Precisamente para enfrentar situaciones de esta naturaleza existe una herramienta regional: podría echarse mano a la Carta Democrática, cuyo proceso, promovido por el secretario general de la OEA, Luis Almagro, se encuentra en curso. La fiscalización multilateral con ese instrumento podría ser la más indicada para determinar si se está alcanzando el propósito colectivo de proteger la democracia y los derechos humanos en Venezuela y encarrilar una salida pacífica, pero hasta ahora se encuentra bloqueada.

En Brasil, la destitución de Dilma Rousseff estuvo plagada de cuestionamientos y manchada por los antecedentes de quienes la impulsaron, dejando una sucesión con la legitimidad cuestionada. Tomando por cierto el alegato de Lula y Dilma, las fuerzas de la derecha que en otros tiempos hubieran impulsado el derrocamiento de un gobierno de izquierda, han jugado dentro de la legalidad constitucional. Los tiempos han cambiado y si bien la caída del gobierno del PT afecta a todo el sistema político, la democracia brasileña mostró su capacidad de resiliencia: ante la parálisis del “motor” presidencial, activó el “motor” parlamentario. Como escribió Rudá Ricci, politólogo y director del Instituto Cultiva: “La derecha que hoy celebra la caída de Rousseff va a ser rechazada otra vez, por una razón muy simple. Brasil es un país rico donde la mayoría de la población es pobre. No hay política liberal que sostenga esta matemática.

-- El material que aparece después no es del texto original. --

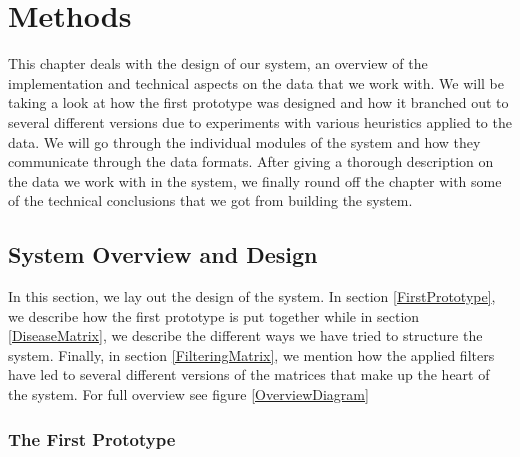 \chapter{Methods\label{Methods}}

This chapter deals with the design of our system, an overview of the
implementation and technical aspects on the data that we work with. We
will be taking a look at how the first prototype was designed and how
it branched out to several different versions due to experiments with
various heuristics applied to the data. We will go through the
individual modules of the system and how they communicate through the
data formats. After giving a thorough description on the data we work
with in the system, we finally round off the chapter with some of the
technical conclusions that we got from building the system.

\section{System Overview and Design\label{SystemOverviewAndDesign}}

In this section, we lay out the design of the system. In section
\ref{FirstPrototype}, we describe how the first prototype is put
together while in section \ref{DiseaseMatrix}, we describe the
different ways we have tried to structure the system. Finally, in section
\ref{FilteringMatrix}, we mention how the applied filters have led to
several different versions of the matrices that make up the heart of
the system. For full overview see figure \ref{OverviewDiagram}

\subsection{The First Prototype\label{FirstPrototype}}

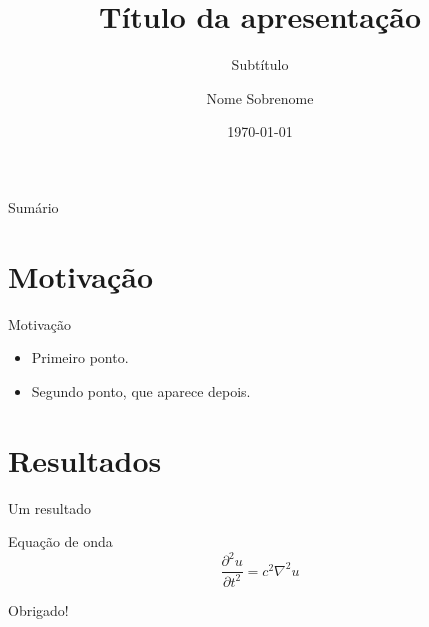 \documentclass[aspectratio=169]{beamer}
\title{Título da apresentação}
\subtitle{Subtítulo}
\author{Nome Sobrenome}
\institute{Instituição}
\date{\today}
\begin{document}
\begin{frame}
  \titlepage
\end{frame}

\begin{frame}{Sumário}
  \tableofcontents
\end{frame}

\section{Motivação}

\begin{frame}{Motivação}
  \begin{itemize}
    \item<1-> Primeiro ponto.
    \item<2-> Segundo ponto, que aparece depois.
  \end{itemize}
\end{frame}

\section{Resultados}

\begin{frame}{Um resultado}
  \begin{block}{Equação de onda}
    \[
      \frac{\partial^2 u}{\partial t^2} = c^2 \nabla^2 u
    \]
  \end{block}
\end{frame}

\begin{frame}
  \centering\Large Obrigado!
\end{frame}
\end{document}
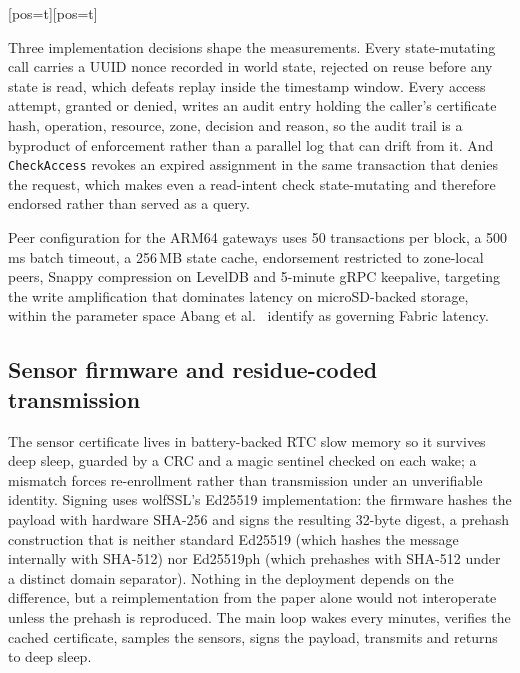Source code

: \documentclass[a4paper,fleqn]{cas-sc}
\makeatletter
\newenvironment{widefig}[1][pos=t]
  {\ifdoublecol \@nameuse{figure*}[#1]\else \@nameuse{figure}[#1]\fi}
  {\ifdoublecol \@nameuse{endfigure*}\else \@nameuse{endfigure}\fi}
\makeatother
\begin{document}
\begin{widefig}
\caption{Access control within the Fabric execute-order-validate transaction flow.}
\label{fig:flow}
\end{widefig}

Three implementation decisions shape the measurements. Every state-mutating
call carries a UUID nonce recorded in world state, rejected on reuse before
any state is read, which defeats replay inside the timestamp window. Every
access attempt, granted or denied, writes an audit entry holding the caller's
certificate hash, operation, resource, zone, decision and reason, so the
audit trail is a byproduct of enforcement rather than a parallel log that can
drift from it. And \texttt{CheckAccess} revokes an expired assignment in the
same transaction that denies the request, which makes even a read-intent
check state-mutating and therefore endorsed rather than served as a query.

Peer configuration for the ARM64 gateways uses 50 transactions per block, a
500\,ms batch timeout, a 256\,MB state cache, endorsement restricted to
zone-local peers, Snappy compression on LevelDB and 5-minute gRPC keepalive,
targeting the write amplification that dominates latency on microSD-backed
storage, within the parameter space Abang et al.\ \cite{abang2024latency}
identify as governing Fabric latency.

\subsection{Sensor firmware and residue-coded transmission}
\label{subsec:firmware}

The sensor certificate lives in battery-backed RTC slow memory so it
survives deep sleep, guarded by a CRC and a magic sentinel checked on each
wake; a mismatch forces re-enrollment rather than transmission under an
unverifiable identity. Signing uses wolfSSL's Ed25519 implementation: the
firmware hashes the payload with hardware SHA-256 and signs the resulting
32-byte digest, a prehash construction that is neither standard Ed25519
(which hashes the message internally with SHA-512) nor Ed25519ph (which
prehashes with SHA-512 under a distinct domain separator). Nothing in the
deployment depends on the difference, but a reimplementation from the
paper alone would not interoperate unless the prehash is reproduced. The
main loop wakes every \DutyCycleMinutes{} minutes, verifies the cached
certificate, samples the sensors, signs the payload, transmits and returns
to deep sleep.
\end{document}
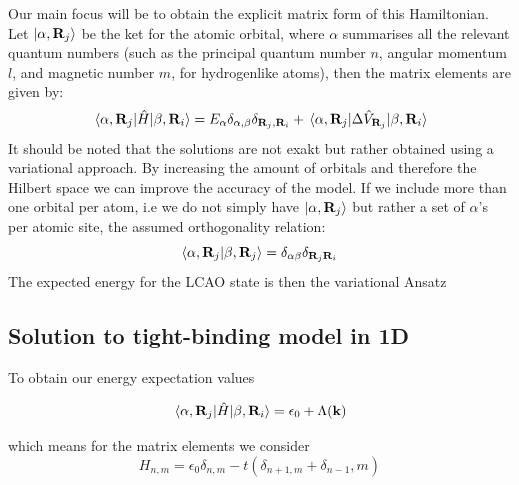 \documentclass[11pt, a4paper]{article}
\theoremstyle{definition} %
\begin{document}
Our main focus will be to obtain the explicit matrix form of this Hamiltonian. Let $\ket{\alpha, \mathbf{R}_j}$ be the ket for the atomic orbital, where $\alpha$ summarises all the relevant quantum numbers (such as the principal quantum number $n$, angular momentum $l$, and magnetic number $m$, for hydrogenlike atoms), then the matrix elements are given by:
\begin{equation}
	\mel{\alpha, \mathbf{R}_j}{\hat{H}}{\beta, \mathbf{R}_i} = E_{\alpha} \delta_{\alpha,\beta} \delta_{\mathbf{R}_j, \mathbf{R}_i} + \mel{\alpha,\mathbf{R}_j}{\Delta \hat{V}_{\mathbf{R}_j}}{\beta, \mathbf{R}_i}
\end{equation}
It should be noted that the solutions are not exakt but rather obtained using a variational approach. By increasing the amount of orbitals and therefore the Hilbert space we can improve the accuracy of the model. If we include more than one orbital per atom, i.e we do not simply have $\ket{\alpha,\mathbf{R}_j}$ but rather a set of $\alpha$'s per atomic site, the assumed orthogonality relation:
\begin{equation}
	\braket{\alpha, \mathbf{R}_j}{\beta, \mathbf{R}_j} = \delta_{\alpha\beta} \delta_{\mathbf{R}_j\mathbf{R}_i}
\end{equation}
The expected energy for the LCAO state is then the variational Ansatz \cite{Manfred}
\subsection{Solution to tight-binding model in 1D}
To obtain our energy expectation values

\begin{equation}
	\mel{\alpha, \mathbf{R}_j}{\hat{H}}{\beta, \mathbf{R}_i} =  \epsilon_0 + \Lambda(\mathbf{k})
\end{equation}


which means for the matrix elements we consider
\begin{equation}
	H_{n,m} = \epsilon_0 \delta_{n,m} - t(\delta_{n+1, m} + \delta_{n-1},m)
\end{equation}

\end{document}
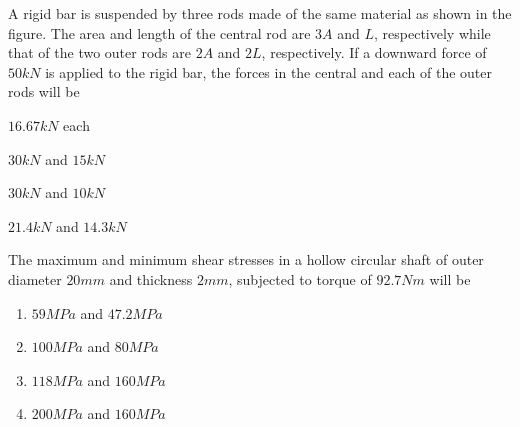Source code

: \item A rigid bar is suspended by three rods made of the same material as shown in the figure. The area and length of the central rod are $3A$ and $L$, respectively while that of the two outer rods are $2A$ and $2L$, respectively. If a downward force of $50kN$ is applied to the rigid bar, the forces in the central and each of the outer rods will be
\\\begin{center}
\end{center}

\hfill{}
\begin{enumerate}
\begin{multicols}{4}
\item $16.67kN$ each
\item $30kN$ and $15kN$
\item $30kN$ and $10kN$
\item $21.4kN$ and $14.3kN$
\end{multicols}
\end{enumerate}

\item The maximum and minimum shear stresses in a hollow circular shaft of outer diameter $20mm$ and thickness $2mm$, subjected to torque of $92.7Nm$ will be

\hfill{}
\begin{enumerate}
\item $59MPa$ and $47.2MPa$
\item $100MPa$ and $80MPa$
\item $118MPa$ and $160MPa$
\item $200MPa$ and $160MPa$
\end{enumerate}

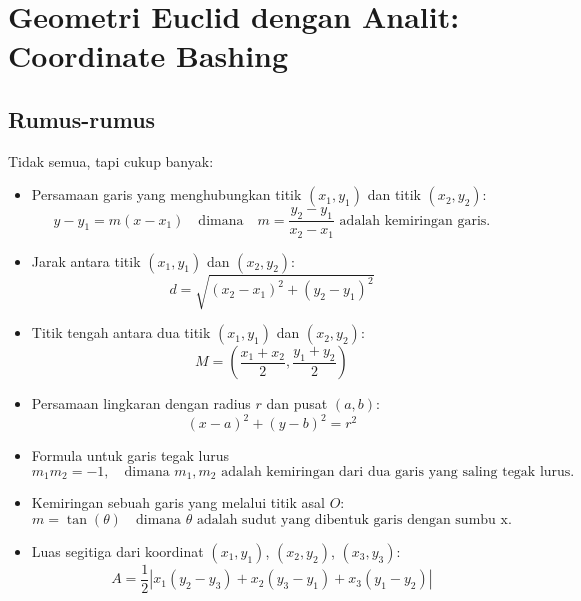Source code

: \documentclass[12pt]{scrartcl}
\begin{document}
\newpage
\section{Geometri Euclid dengan Analit: Coordinate Bashing}
\subsection{Rumus-rumus}
Tidak semua, tapi cukup banyak:
\begin{itemize}
    \item Persamaan garis yang menghubungkan titik $(x_1, y_1)$ dan titik $(x_2, y_2)$:
    \[ y - y_1 = m(x - x_1) \quad \text{dimana} \quad m = \frac{y_2 - y_1}{x_2 - x_1} \text{ adalah kemiringan garis.} \]
    
    \item Jarak antara titik $(x_1, y_1)$ dan $(x_2, y_2)$:
    \[ d = \sqrt{(x_2 - x_1)^2 + (y_2 - y_1)^2} \]
    
    \item Titik tengah antara dua titik $(x_1, y_1)$ dan $(x_2, y_2)$:
    \[ M = \left(\frac{x_1 + x_2}{2}, \frac{y_1 + y_2}{2}\right) \]
    
    \item Persamaan lingkaran dengan radius $r$ dan pusat $(a, b)$:
    \[ (x - a)^2 + (y - b)^2 = r^2 \]
    
    \item Formula untuk garis tegak lurus
    \[ m_1m_2 = -1, \quad \text{dimana } m_1, m_2 \text{ adalah kemiringan dari dua garis yang saling tegak lurus.} \]
    
    \item Kemiringan sebuah garis yang melalui titik asal $O$:
    \[ m = \tan(\theta) \quad \text{dimana } \theta \text{ adalah sudut yang dibentuk garis dengan sumbu x.} \]
    
    \item Luas segitiga dari koordinat $(x_1, y_1)$, $(x_2, y_2)$, $(x_3, y_3)$:
    \[ A = \frac{1}{2} 
    \left| 
    x_1(y_2 - y_3) + x_2(y_3 - y_1) + x_3(y_1 - y_2) 
    \right| \]
\end{itemize}
\end{document}

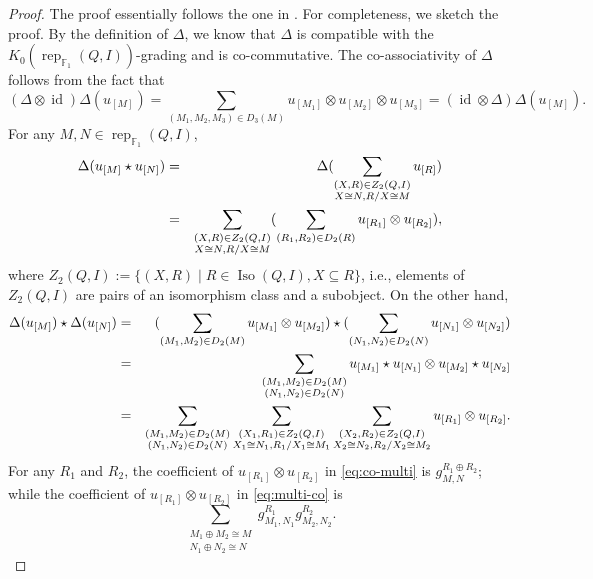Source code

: \documentclass[12pt]{amsart}
\theoremstyle{remark}
\theoremstyle{definition}
\numberwithin{equation}{section}
\begin{document}
\begin{proof}
    The proof essentially follows the one in \cite{Sz12}.
    For completeness, we sketch the proof.   By the definition of $\Delta$, we know that $\Delta$ is compatible with the $K_0(\operatorname{rep}_{\mathbb{F}_1}(Q,I))$-grading and is co-commutative. The co-associativity of $\Delta$ follows from the fact that
    \[
    (\Delta\otimes \operatorname{id})\Delta(u_{[{M}]})=\sum_{({M}_1,{M}_2,{M}_3)\in D_3({M})}u_{[{M_1}]}\otimes u_{[{M}_2]}\otimes u_{[{M}_3]}=(\operatorname{id}\otimes \Delta)\Delta(u_{[{M}]}).
    \]
    For any ${M},{N}\in \operatorname{rep}_{\mathbb{F}_1}(Q,I)$,
    \begin{eqnarray}\label{eq:co-multi}
        \Delta(u_{[{M}]}\star u_{[{N}]})&=&\Delta(\sum_{\substack{({X},{R})\in Z_2(Q,I)\\ {X}\cong{N},{R}/{X}\cong{M}}}u_{[{R}]})\notag\\
        &=&\sum_{\substack{({X},{R})\in Z_2(Q,I)\\ {X}\cong{N},{R}/{X}\cong {M}}}(\sum_{({R}_1,{R}_2)\in D_2({R})}u_{[{R}_1]}\otimes u_{[{R}_2]}),
    \end{eqnarray}
    where $Z_2(Q,I):=\{({X},{R})\mid {R}\in \operatorname{Iso}(Q,I),{X}\subseteq {R}\}$, i.e., elements of $Z_2(Q,I)$ are pairs of an isomorphism class and a subobject.
    On the other hand, 
    \begin{eqnarray}\label{eq:multi-co}
        \Delta(u_{[{M}]})\star\Delta(u_{[{N}]})&=&(\sum_{({M}_1,{M}_2)\in D_2({M})}u_{[{M}_1]}\otimes u_{[{M}_2]})\star(\sum_{({N}_1,{N}_2)\in D_2({N})}u_{[{N}_1]}\otimes u_{[{N}_2]})\notag\\
        &=&\sum_{\substack{({M}_1,{M}_2)\in D_2({M})\\ ({N}_1,{N}_2)\in D_2({N})}}u_{[{M}_1]}\star u_{[{N}_1]}\otimes u_{[{M}_2]}\star u_{[{N}_2]}\notag\\
        &=&\sum_{\substack{({M}_1,{M}_2)\in D_2({M})\\ ({N}_1,{N}_2)\in D_2({N})}}\sum_{\substack{({X}_1,{R}_1)\in Z_2(Q,I)\\ {X}_1\cong {N}_1,{R}_1/{X}_1\cong {M}_1}}\sum_{\substack{({X}_2,{R}_2)\in Z_2(Q,I)\\ {X}_2\cong {N}_2,{R}_2/{X}_2\cong {M}_2}}u_{[{R}_1]}\otimes u_{[{R}_2]}.
    \end{eqnarray}
    For any $R_1$ and $R_2$, the coefficient of $u_{[R_1]}\otimes u_{[R_2]}$ in \eqref{eq:co-multi} is $g_{M,N}^{R_1\oplus R_2}$; while the coefficient of $u_{[R_1]}\otimes u_{[R_2]}$ in \eqref{eq:multi-co} is
    \[
    \sum_{\substack{M_1\oplus M_2\cong M\\ N_1\oplus N_2\cong N}}g_{M_1,N_1}^{R_1}g_{M_2,N_2}^{R_2}.
    \]
    

\end{proof}
\end{document}
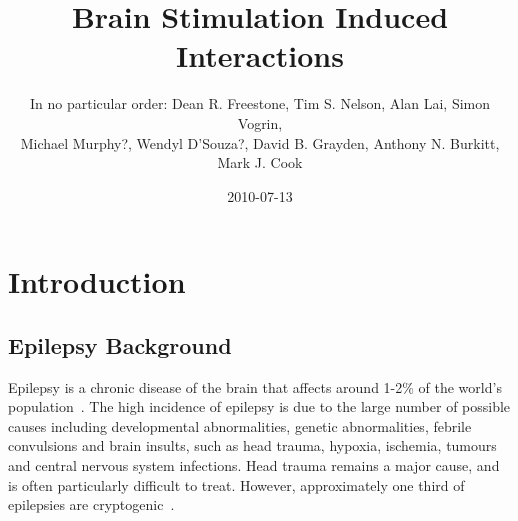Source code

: \documentclass[]{article}
\title{Brain Stimulation Induced Interactions}
\author{In no particular order: Dean R. Freestone, Tim S. Nelson, Alan Lai, Simon Vogrin,\\
 Michael Murphy?, Wendyl D'Souza?, David B. Grayden, Anthony N. Burkitt, Mark J. Cook}
\date{2010-07-13}
\begin{document}
\ifpdf
{}
\else
{}
\fi

\maketitle


\begin{abstract}
\end{abstract}

\section{Introduction}
% 
% 

\subsection{Epilepsy Background}
Epilepsy is a chronic disease of the brain that affects around 1-2\% of the world’s population~\cite{Beran1985,Dua2006}. The high incidence of epilepsy is due to the large number of possible causes including developmental abnormalities, genetic abnormalities, febrile convulsions and brain insults, such as head trauma, hypoxia, ischemia, tumours and central nervous system infections. Head trauma remains a major cause, and is often particularly difficult to treat. However, approximately one third of epilepsies are cryptogenic~\cite{Theodore2006}.
\end{document}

De esta forma, la izquierda, que hoy se ve acosada, volverá en 2018”, cuando se celebren nuevas elecciones presidenciales.

En definitiva, la democracia no es sólo un sistema electoral o un gobierno surgido de elecciones libres y garantizadas, ni deja de serlo cuando un gobierno lleva adelante políticas que consideramos nocivas u ofensivas para las mayorías. La mezcla de concepciones “minimalistas” y “maximalistas” de la democracia enturbia la lectura de los más explosivos cócteles que hoy proliferan en nuestros países. No estamos exentos en Argentina de estas argumentaciones, cuando se le quita legitimidad democrática al gobierno de Macri con el sencillo expediente de que representa “a las fuerzas de la derecha” o implementa “políticas antipopulares”. Las democracias serán, al fin y al cabo, lo que sus principales líderes, actores y fuerzas sociales y políticas quieran que sean, estén en el gobierno o en la oposición. Ahora, no hay nadie “fuera del plato”.